- [Goal of the exercise] Set down, exactly as written, every line from the top of the records below to the line containing "Таким образом, пастеризация", both ends included, and no others.

[Data shown Boundary: Start]

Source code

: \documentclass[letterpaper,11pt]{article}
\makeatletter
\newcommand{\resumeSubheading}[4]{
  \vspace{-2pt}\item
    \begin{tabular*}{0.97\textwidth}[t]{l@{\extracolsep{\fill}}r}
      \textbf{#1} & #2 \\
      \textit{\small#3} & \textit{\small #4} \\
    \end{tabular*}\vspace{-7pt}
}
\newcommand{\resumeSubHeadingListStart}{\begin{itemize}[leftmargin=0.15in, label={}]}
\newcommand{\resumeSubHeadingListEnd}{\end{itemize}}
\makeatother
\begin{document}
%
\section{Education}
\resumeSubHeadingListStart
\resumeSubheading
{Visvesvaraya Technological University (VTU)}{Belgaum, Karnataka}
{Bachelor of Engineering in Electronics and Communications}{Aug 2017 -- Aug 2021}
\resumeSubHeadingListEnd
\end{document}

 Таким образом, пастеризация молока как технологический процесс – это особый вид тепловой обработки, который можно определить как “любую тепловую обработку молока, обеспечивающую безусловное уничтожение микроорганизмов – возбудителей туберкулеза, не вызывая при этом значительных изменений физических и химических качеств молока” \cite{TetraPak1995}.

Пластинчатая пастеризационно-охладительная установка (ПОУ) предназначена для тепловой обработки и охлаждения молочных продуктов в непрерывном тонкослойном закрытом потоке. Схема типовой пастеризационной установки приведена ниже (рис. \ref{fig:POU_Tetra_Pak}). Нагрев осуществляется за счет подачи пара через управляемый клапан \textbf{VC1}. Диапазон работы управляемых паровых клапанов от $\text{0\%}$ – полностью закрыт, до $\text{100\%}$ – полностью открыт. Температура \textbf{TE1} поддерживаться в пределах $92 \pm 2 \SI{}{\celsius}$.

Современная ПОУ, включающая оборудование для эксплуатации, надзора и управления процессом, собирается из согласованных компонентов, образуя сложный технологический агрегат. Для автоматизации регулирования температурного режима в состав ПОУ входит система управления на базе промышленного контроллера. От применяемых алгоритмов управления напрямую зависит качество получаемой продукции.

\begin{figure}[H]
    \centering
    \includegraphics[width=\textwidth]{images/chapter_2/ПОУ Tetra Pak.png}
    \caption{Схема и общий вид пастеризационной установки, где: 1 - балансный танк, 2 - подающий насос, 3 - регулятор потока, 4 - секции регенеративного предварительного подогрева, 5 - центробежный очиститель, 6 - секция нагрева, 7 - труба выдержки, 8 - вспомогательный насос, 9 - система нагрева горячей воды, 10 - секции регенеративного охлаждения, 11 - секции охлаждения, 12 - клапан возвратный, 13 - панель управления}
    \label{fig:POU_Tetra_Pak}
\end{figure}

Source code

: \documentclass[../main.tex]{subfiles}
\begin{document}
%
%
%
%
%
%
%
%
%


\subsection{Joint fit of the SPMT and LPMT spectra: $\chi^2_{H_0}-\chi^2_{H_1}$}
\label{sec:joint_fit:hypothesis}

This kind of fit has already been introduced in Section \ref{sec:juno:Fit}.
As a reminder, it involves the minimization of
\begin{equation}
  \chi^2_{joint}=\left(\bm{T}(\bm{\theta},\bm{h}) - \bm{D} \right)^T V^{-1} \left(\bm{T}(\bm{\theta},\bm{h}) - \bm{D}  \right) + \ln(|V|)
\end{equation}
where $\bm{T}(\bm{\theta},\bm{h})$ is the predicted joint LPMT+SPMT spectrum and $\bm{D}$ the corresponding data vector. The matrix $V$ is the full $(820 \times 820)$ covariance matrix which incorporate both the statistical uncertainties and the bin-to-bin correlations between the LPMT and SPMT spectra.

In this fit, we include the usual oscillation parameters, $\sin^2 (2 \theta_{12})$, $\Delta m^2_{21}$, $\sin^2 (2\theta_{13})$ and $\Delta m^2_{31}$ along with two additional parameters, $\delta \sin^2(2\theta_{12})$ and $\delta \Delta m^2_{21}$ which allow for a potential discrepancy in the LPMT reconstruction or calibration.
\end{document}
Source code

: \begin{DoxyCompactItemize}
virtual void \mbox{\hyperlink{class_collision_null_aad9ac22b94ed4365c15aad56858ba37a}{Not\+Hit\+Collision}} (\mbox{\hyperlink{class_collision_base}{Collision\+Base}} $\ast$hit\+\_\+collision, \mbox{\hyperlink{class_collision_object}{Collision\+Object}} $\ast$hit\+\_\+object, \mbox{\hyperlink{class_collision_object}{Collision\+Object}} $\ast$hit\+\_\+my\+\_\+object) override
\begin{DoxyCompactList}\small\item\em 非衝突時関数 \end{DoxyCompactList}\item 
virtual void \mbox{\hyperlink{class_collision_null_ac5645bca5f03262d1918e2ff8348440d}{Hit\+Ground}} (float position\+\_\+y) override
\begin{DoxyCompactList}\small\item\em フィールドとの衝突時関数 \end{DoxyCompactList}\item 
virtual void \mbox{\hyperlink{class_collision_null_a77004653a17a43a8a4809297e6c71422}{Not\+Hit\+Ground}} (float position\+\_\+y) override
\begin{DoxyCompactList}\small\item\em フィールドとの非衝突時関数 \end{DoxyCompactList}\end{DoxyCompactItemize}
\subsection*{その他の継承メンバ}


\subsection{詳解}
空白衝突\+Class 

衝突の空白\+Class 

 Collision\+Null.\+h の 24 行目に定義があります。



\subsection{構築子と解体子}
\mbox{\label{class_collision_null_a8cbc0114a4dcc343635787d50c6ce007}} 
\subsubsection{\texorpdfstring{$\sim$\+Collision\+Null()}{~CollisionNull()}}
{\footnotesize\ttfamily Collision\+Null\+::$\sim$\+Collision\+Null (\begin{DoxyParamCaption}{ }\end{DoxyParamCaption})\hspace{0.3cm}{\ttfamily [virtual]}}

[Data shown Boundary: End]

- [Finished task]
Source code

: \documentclass[letterpaper,11pt]{article}
\makeatletter
\newcommand{\resumeSubheading}[4]{
  \vspace{-2pt}\item
    \begin{tabular*}{0.97\textwidth}[t]{l@{\extracolsep{\fill}}r}
      \textbf{#1} & #2 \\
      \textit{\small#3} & \textit{\small #4} \\
    \end{tabular*}\vspace{-7pt}
}
\newcommand{\resumeSubHeadingListStart}{\begin{itemize}[leftmargin=0.15in, label={}]}
\newcommand{\resumeSubHeadingListEnd}{\end{itemize}}
\makeatother
\begin{document}
%
\section{Education}
\resumeSubHeadingListStart
\resumeSubheading
{Visvesvaraya Technological University (VTU)}{Belgaum, Karnataka}
{Bachelor of Engineering in Electronics and Communications}{Aug 2017 -- Aug 2021}
\resumeSubHeadingListEnd
\end{document}

 Таким образом, пастеризация молока как технологический процесс – это особый вид тепловой обработки, который можно определить как “любую тепловую обработку молока, обеспечивающую безусловное уничтожение микроорганизмов – возбудителей туберкулеза, не вызывая при этом значительных изменений физических и химических качеств молока” \cite{TetraPak1995}.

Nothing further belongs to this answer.